→ **Work to complete**: Reproduce every record below exactly as written, leaving out any pictures.

Segment Start: Input

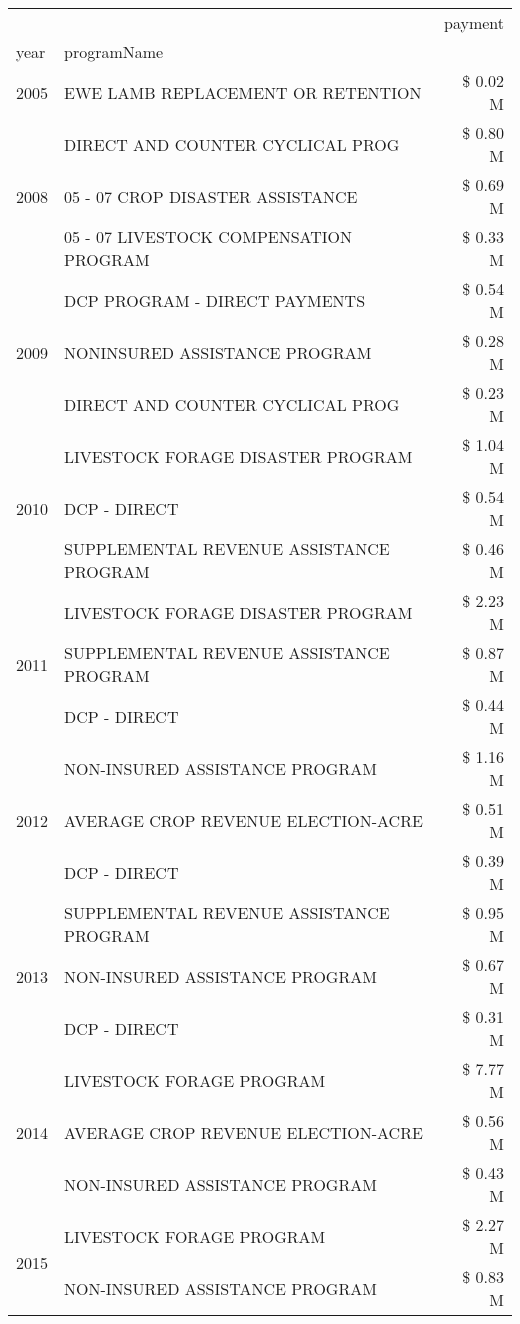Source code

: \begin{tabular}{llr}
\toprule
 &  & payment \\
year & programName &  \\
\midrule
2005 & EWE LAMB REPLACEMENT OR RETENTION & \$ 0.02 M \\
\cline{1-3}
\multirow[t]{3}{*}{2008} & DIRECT AND COUNTER CYCLICAL PROG & \$ 0.80 M \\
 & 05 - 07 CROP DISASTER ASSISTANCE & \$ 0.69 M \\
 & 05 - 07 LIVESTOCK COMPENSATION PROGRAM & \$ 0.33 M \\
\cline{1-3}
\multirow[t]{3}{*}{2009} & DCP PROGRAM - DIRECT PAYMENTS & \$ 0.54 M \\
 & NONINSURED ASSISTANCE PROGRAM & \$ 0.28 M \\
 & DIRECT AND COUNTER CYCLICAL PROG & \$ 0.23 M \\
\cline{1-3}
\multirow[t]{3}{*}{2010} & LIVESTOCK FORAGE DISASTER PROGRAM & \$ 1.04 M \\
 & DCP - DIRECT & \$ 0.54 M \\
 & SUPPLEMENTAL REVENUE ASSISTANCE PROGRAM & \$ 0.46 M \\
\cline{1-3}
\multirow[t]{3}{*}{2011} & LIVESTOCK FORAGE DISASTER PROGRAM & \$ 2.23 M \\
 & SUPPLEMENTAL REVENUE ASSISTANCE PROGRAM & \$ 0.87 M \\
 & DCP - DIRECT & \$ 0.44 M \\
\cline{1-3}
\multirow[t]{3}{*}{2012} & NON-INSURED ASSISTANCE PROGRAM & \$ 1.16 M \\
 & AVERAGE CROP REVENUE ELECTION-ACRE & \$ 0.51 M \\
 & DCP - DIRECT & \$ 0.39 M \\
\cline{1-3}
\multirow[t]{3}{*}{2013} & SUPPLEMENTAL REVENUE ASSISTANCE PROGRAM & \$ 0.95 M \\
 & NON-INSURED ASSISTANCE PROGRAM & \$ 0.67 M \\
 & DCP - DIRECT & \$ 0.31 M \\
\cline{1-3}
\multirow[t]{3}{*}{2014} & LIVESTOCK FORAGE PROGRAM & \$ 7.77 M \\
 & AVERAGE CROP REVENUE ELECTION-ACRE & \$ 0.56 M \\
 & NON-INSURED ASSISTANCE PROGRAM & \$ 0.43 M \\
\cline{1-3}
\multirow[t]{3}{*}{2015} & LIVESTOCK FORAGE PROGRAM & \$ 2.27 M \\
 & NON-INSURED ASSISTANCE PROGRAM & \$ 0.83 M \\

\end{tabular}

Segment End: Input

→ **Finished exercise**:
Source code

: \begin{tabular}{llr}
\toprule
 &  & payment \\
year & programName &  \\
\midrule
2005 & EWE LAMB REPLACEMENT OR RETENTION & \$ 0.02 M \\
\cline{1-3}
\multirow[t]{3}{*}{2008} & DIRECT AND COUNTER CYCLICAL PROG & \$ 0.80 M \\
 & 05 - 07 CROP DISASTER ASSISTANCE & \$ 0.69 M \\
 & 05 - 07 LIVESTOCK COMPENSATION PROGRAM & \$ 0.33 M \\
\cline{1-3}
\multirow[t]{3}{*}{2009} & DCP PROGRAM - DIRECT PAYMENTS & \$ 0.54 M \\
 & NONINSURED ASSISTANCE PROGRAM & \$ 0.28 M \\
 & DIRECT AND COUNTER CYCLICAL PROG & \$ 0.23 M \\
\cline{1-3}
\multirow[t]{3}{*}{2010} & LIVESTOCK FORAGE DISASTER PROGRAM & \$ 1.04 M \\
 & DCP - DIRECT & \$ 0.54 M \\
 & SUPPLEMENTAL REVENUE ASSISTANCE PROGRAM & \$ 0.46 M \\
\cline{1-3}
\multirow[t]{3}{*}{2011} & LIVESTOCK FORAGE DISASTER PROGRAM & \$ 2.23 M \\
 & SUPPLEMENTAL REVENUE ASSISTANCE PROGRAM & \$ 0.87 M \\
 & DCP - DIRECT & \$ 0.44 M \\
\cline{1-3}
\multirow[t]{3}{*}{2012} & NON-INSURED ASSISTANCE PROGRAM & \$ 1.16 M \\
 & AVERAGE CROP REVENUE ELECTION-ACRE & \$ 0.51 M \\
 & DCP - DIRECT & \$ 0.39 M \\
\cline{1-3}
\multirow[t]{3}{*}{2013} & SUPPLEMENTAL REVENUE ASSISTANCE PROGRAM & \$ 0.95 M \\
 & NON-INSURED ASSISTANCE PROGRAM & \$ 0.67 M \\
 & DCP - DIRECT & \$ 0.31 M \\
\cline{1-3}
\multirow[t]{3}{*}{2014} & LIVESTOCK FORAGE PROGRAM & \$ 7.77 M \\
 & AVERAGE CROP REVENUE ELECTION-ACRE & \$ 0.56 M \\
 & NON-INSURED ASSISTANCE PROGRAM & \$ 0.43 M \\
\cline{1-3}
\multirow[t]{3}{*}{2015} & LIVESTOCK FORAGE PROGRAM & \$ 2.27 M \\
 & NON-INSURED ASSISTANCE PROGRAM & \$ 0.83 M \\

\end{tabular}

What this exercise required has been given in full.